After getting big deal, Nola hopes for titles with Phillies
"This is pretty surreal and special for me," the pitcher said Thursday, a day after agreeing to the deal. "I love it here. I love the city of Philadelphia. I want to be a part of this organization — a winning organization."
His contract includes a 2023 club option that could make the deal worth $56.75 million over five years.
"I don't play specifically for the money," he said as parents and teammates watched at a news conference. "I play for the love of game and I play for my teammates. They know that. I'm here to win and maximize my potential as much as I can."

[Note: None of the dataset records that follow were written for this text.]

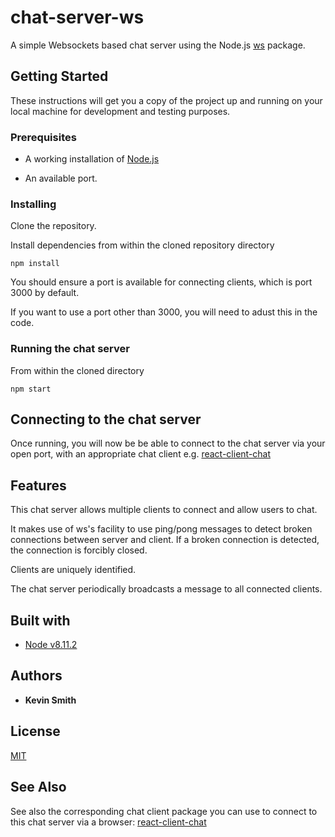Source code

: # chat-server-ws

A simple Websockets based chat server using the Node.js [ws](https://github.com/websockets/ws) package.

## Getting Started

These instructions will get you a copy of the project up and running on your local machine for development and testing purposes.

### Prerequisites

* A working installation of [Node.js](https://nodejs.org/en/)


* An available port.


### Installing

Clone the repository.

Install dependencies from within the cloned repository directory

```
npm install
```

You should ensure a port is available for connecting clients, which
is port 3000 by default.

If you want to use a port other than 3000, you will need to adust this in the code.

### Running the chat server

From within the cloned directory

```
npm start
```
## Connecting to the chat server

Once running, you will now be be able to connect to the chat server via your open port,
with an appropriate chat client e.g.
[react-client-chat](https://github.com/kevin2244/react-client-chat)

## Features

This chat server allows multiple clients to connect and allow users to chat.

It makes use of ws's facility to use ping/pong messages to detect broken connections
between server and client. If a broken connection is detected, the connection is
forcibly closed.

Clients are uniquely identified.

The chat server periodically broadcasts a message to all connected clients.

## Built with

* [Node v8.11.2](https://nodejs.org/en/)

## Authors

* **Kevin Smith**

## License

[MIT](https://github.com/kevin2244/chat-server-ws/blob/master/LICENSE.md)


## See Also
See also the corresponding chat client package you can use to connect to this chat server via a browser:
[react-client-chat](https://github.com/kevin2244/react-client-chat)
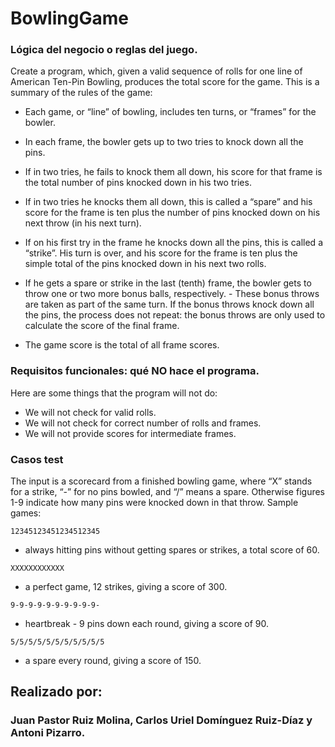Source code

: # BowlingGame


### Lógica del negocio o reglas del juego.

Create a program, which, given a valid sequence of rolls for one line of American Ten-Pin Bowling,
produces the total score for the game. This is a summary of the rules of the game:

- Each game, or “line” of bowling, includes ten turns, or “frames” for the bowler.
- In each frame, the bowler gets up to two tries to knock down all the pins.

- If in two tries, he fails to knock them all down, his score for that frame is the total number of pins
  knocked down in his two tries.
- If in two tries he knocks them all down, this is called a “spare” and his score for the frame is ten
  plus the number of pins knocked down on his next throw (in his next turn).
- If on his first try in the frame he knocks down all the pins, this is called a “strike”. His turn is over,
  and his score for the frame is ten plus the simple total of the pins knocked down in his next two
  rolls.
- If he gets a spare or strike in the last (tenth) frame, the bowler gets to throw one or two more
  bonus balls, respectively. - These bonus throws are taken as part of the same turn. If the bonus
  throws knock down all the pins, the process does not repeat: the bonus throws are only used to
  calculate the score of the final frame.
- The game score is the total of all frame scores.

### Requisitos funcionales: qué NO hace el programa.

Here are some things that the program will not do:

- We will not check for valid rolls.
- We will not check for correct number of rolls and frames.
- We will not provide scores for intermediate frames.

### Casos test

The input is a scorecard from a finished bowling game, where “X” stands for a strike, “-” for no pins
bowled, and “/” means a spare. Otherwise figures 1-9 indicate how many pins were knocked down in
that throw.
Sample games:

```12345123451234512345```
- always hitting pins without getting spares or strikes, a total score of 60.

```XXXXXXXXXXXX```
- a perfect game, 12 strikes, giving a score of 300.

```9-9-9-9-9-9-9-9-9-9-```
- heartbreak - 9 pins down each round, giving a score of 90.

```5/5/5/5/5/5/5/5/5/5/5```
- a spare every round, giving a score of 150.


##  Realizado por:

### Juan Pastor Ruiz Molina, Carlos Uriel Domínguez Ruiz-Díaz y Antoni Pizarro.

The 25-year-old right hander is 41-28 in four seasons, including 17-6 last year with a 2.37 ERA and 0.975 WHIP. He finished third in the NL Cy Young Award voting behind Jacob deGrom and Max Scherzer.
"There really is nobody that's more deserving of this than Aaron," general manager Matt Klentak said. "And not just for what he's done on the field but for the work ethic he brings to our team, the humility he brings. He really is the perfect fit for our team and our city."
Even without adding outfielder Bruce Harper or infielder Manny Machado, who remain on the free-agent market, Klentak feels like the organization has had a very productive offseason.
"We have done just about everything we set out to do," Klentak said. "At the beginning of the offseason we identified that we wanted to improve the team defense. We wanted to address our ability to get good hitters out late in the game, particularly left-handed hitters.
"We've addressed our offense in a couple of key places, most notably shortstop and behind the plate and now we've taken care of locking up our best young player. A lot of years that would be a very complete, thorough and successful offseason and I really think it is."
Philadelphia acquired catcher J.T. Realmuto and shortstop Jean Segura in trades and signed outfielder Andrew McCutchen and right-hander reliever David Robertson, both free agents. The Phillies have met with Harper and Machado.
"There's really nobody that can explain why certain players sign early, certain players sign late or certain players don't sign at all," Klentak said. "From a management perspective we have to be willing to pivot and adjust to the different timings that exist from year to year."